● **Exercise brief**:
Report every line of the records beneath this task that holds the string "shields".

● **Extracted material**:
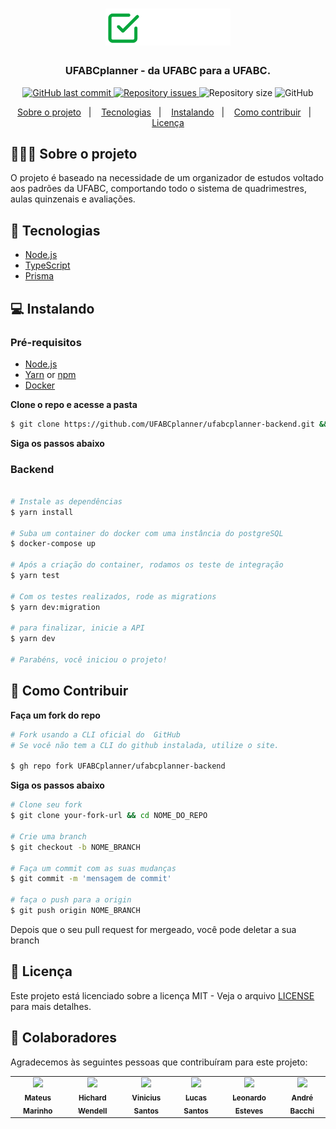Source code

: <h1 align="center">
	<img alt="Logo" src=".github/logo.png" width="200px" />
</h1>

<h3 align="center">
  UFABCplanner - da UFABC para a UFABC.
</h3>

<p align="center">

<a href="https://github.com/UFABCplanner/ufabcplanner-backend/commits/dev">
    <img alt="GitHub last commit" src="https://img.shields.io/github/last-commit/UFABCplanner/ufabcplanner-backend">
  </a>

  <a href="https://github.com/UFABCplanner/ufabcplanner-backend/issues">
    <img alt="Repository issues" src="https://img.shields.io/github/issues/UFABCplanner/ufabcplanner-backend">
  </a>

  <img alt="Repository size" src="https://img.shields.io/github/repo-size/UFABCplanner/ufabcplanner-backend">

  <img alt="GitHub" src="https://img.shields.io/github/license/UFABCplanner/ufabcplanner-backend">
</p>

<p align="center">
  <a href="#-sobre-o-projeto">Sobre o projeto</a>&nbsp;&nbsp;&nbsp;|&nbsp;&nbsp;&nbsp;
  <a href="#-tecnologias">Tecnologias</a>&nbsp;&nbsp;&nbsp;|&nbsp;&nbsp;&nbsp;
  <a href="#-instalando">Instalando</a>&nbsp;&nbsp;&nbsp;|&nbsp;&nbsp;&nbsp;
  <a href="#-como-contribuir">Como contribuir</a>&nbsp;&nbsp;&nbsp;|&nbsp;&nbsp;&nbsp;
  <a href="#-Licença">Licença</a>
</p>

## 👨🏻‍💻 Sobre o projeto

<p >O projeto é baseado na necessidade de um organizador de estudos voltado aos padrões da UFABC, comportando todo o sistema de quadrimestres, aulas quinzenais e avaliações.</p>

## 🚀 Tecnologias

- [Node.js](https://nodejs.org/en/)
- [TypeScript](https://www.typescriptlang.org/)
- [Prisma](https://www.prisma.io/)

## 💻 Instalando

### Pré-requisitos

- [Node.js](https://nodejs.org/en/)
- [Yarn](https://classic.yarnpkg.com/) or [npm](https://www.npmjs.com/)
- [Docker](https://www.docker.com/)

**Clone o repo e acesse a pasta**

```bash
$ git clone https://github.com/UFABCplanner/ufabcplanner-backend.git && cd UFABCplanner
```

**Siga os passos abaixo**

### Backend

```bash

# Instale as dependências
$ yarn install

# Suba um container do docker com uma instância do postgreSQL
$ docker-compose up

# Após a criação do container, rodamos os teste de integração
$ yarn test

# Com os testes realizados, rode as migrations
$ yarn dev:migration

# para finalizar, inicie a API
$ yarn dev

# Parabéns, você iniciou o projeto!
```

## 🤔 Como Contribuir

**Faça um fork do repo**

```bash
# Fork usando a CLI oficial do  GitHub
# Se você não tem a CLI do github instalada, utilize o site.

$ gh repo fork UFABCplanner/ufabcplanner-backend
```

**Siga os passos abaixo**

```bash
# Clone seu fork
$ git clone your-fork-url && cd NOME_DO_REPO

# Crie uma branch
$ git checkout -b NOME_BRANCH

# Faça um commit com as suas mudanças
$ git commit -m 'mensagem de commit'

# faça o push para a origin
$ git push origin NOME_BRANCH
```

Depois que o seu pull request for mergeado, você pode deletar a sua branch

## 📝 Licença

Este projeto está licenciado sobre a licença MIT - Veja o arquivo [LICENSE](LICENSE) para mais detalhes.

## 🤝 Colaboradores

Agradecemos às seguintes pessoas que contribuíram para este projeto:

<table>
  <tr>
    <td align="center">
      <a href="https://github.com/marinhomateus">
        <img src="https://github.com/marinhomateus.png" width="100px;"/><br>
        <sub>
          <b>Mateus Marinho</b>
        </sub>
      </a>
    </td>
    <td align="center">
      <a href="https://github.com/wendellhichard">
        <img src="https://github.com/wendellhichard.png" width="100px;"/><br>
        <sub>
          <b>Hichard Wendell</b>
        </sub>
      </a>
    </td>
    <td align="center">
      <a href="https://github.com/ViniciussSantos">
        <img src="https://github.com/ViniciussSantos.png" width="100px;"/><br>
        <sub>
          <b>Vinicius Santos</b>
        </sub>
      </a>
    </td>
    <td align="center">
      <a href="https://github.com/lucasajs">
        <img src="https://github.com/lucasajs.png" width="100px;"/><br>
        <sub>
          <b>Lucas Santos</b>
        </sub>
      </a>
    </td>
    <td align="center">
      <a href="https://github.com/estevesHERE">
        <img src="https://github.com/estevesHERE.png" width="100px;"/><br>
        <sub>
          <b>Leonardo Esteves</b>
        </sub>
      </a>
    </td>
    <td align="center">
      <a href="https://github.com/abacchi00">
        <img src="https://github.com/abacchi00.png" width="100px;"/><br>
        <sub>
          <b>André Bacchi</b>
        </sub>
      </a>
    </td>
  </tr>
</table>
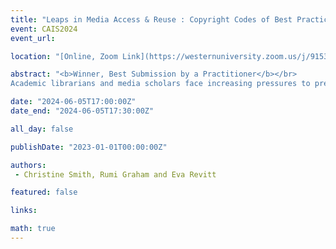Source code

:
 ```yaml
---
title: "Leaps in Media Access & Reuse : Copyright Codes of Best Practice"
event: CAIS2024
event_url: 

location: "[Online, Zoom Link](https://westernuniversity.zoom.us/j/91531028175)"

abstract: "<b>Winner, Best Submission by a Practitioner</b></br>
Academic librarians and media scholars face increasing pressures to preserve, provide access to, and reuse media technology. Simultaneously, technological advances add complexities to assessing the applicability of fair dealing to unauthorized scholarly uses of copyright-protected content. To address these challenges, concerned members of these two communities have joined forces to create the Media Access and Copyright (MAC) Working Group. This session provides an overview of MAC’s structure and achievements as well as its current research project, the development of two codes of best practices aimed at supporting informed decision making in the application of fair dealing by scholars and practitioners."

date: "2024-06-05T17:00:00Z"
date_end: "2024-06-05T17:30:00Z"

all_day: false

publishDate: "2023-01-01T00:00:00Z"

authors:
 - Christine Smith, Rumi Graham and Eva Revitt

featured: false

links:

math: true
---
```



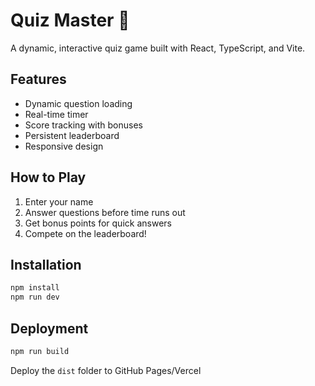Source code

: # Quiz Master 🎯

A dynamic, interactive quiz game built with React, TypeScript, and Vite.

## Features
- Dynamic question loading
- Real-time timer
- Score tracking with bonuses
- Persistent leaderboard
- Responsive design

## How to Play
1. Enter your name
2. Answer questions before time runs out
3. Get bonus points for quick answers
4. Compete on the leaderboard!

## Installation
```bash
npm install
npm run dev
```

## Deployment
```bash
npm run build
```
Deploy the `dist` folder to GitHub Pages/Vercel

● **Result**:
    <img alt="GitHub last commit" src="https://img.shields.io/github/last-commit/UFABCplanner/ufabcplanner-backend">
    <img alt="Repository issues" src="https://img.shields.io/github/issues/UFABCplanner/ufabcplanner-backend">
  <img alt="Repository size" src="https://img.shields.io/github/repo-size/UFABCplanner/ufabcplanner-backend">
  <img alt="GitHub" src="https://img.shields.io/github/license/UFABCplanner/ufabcplanner-backend">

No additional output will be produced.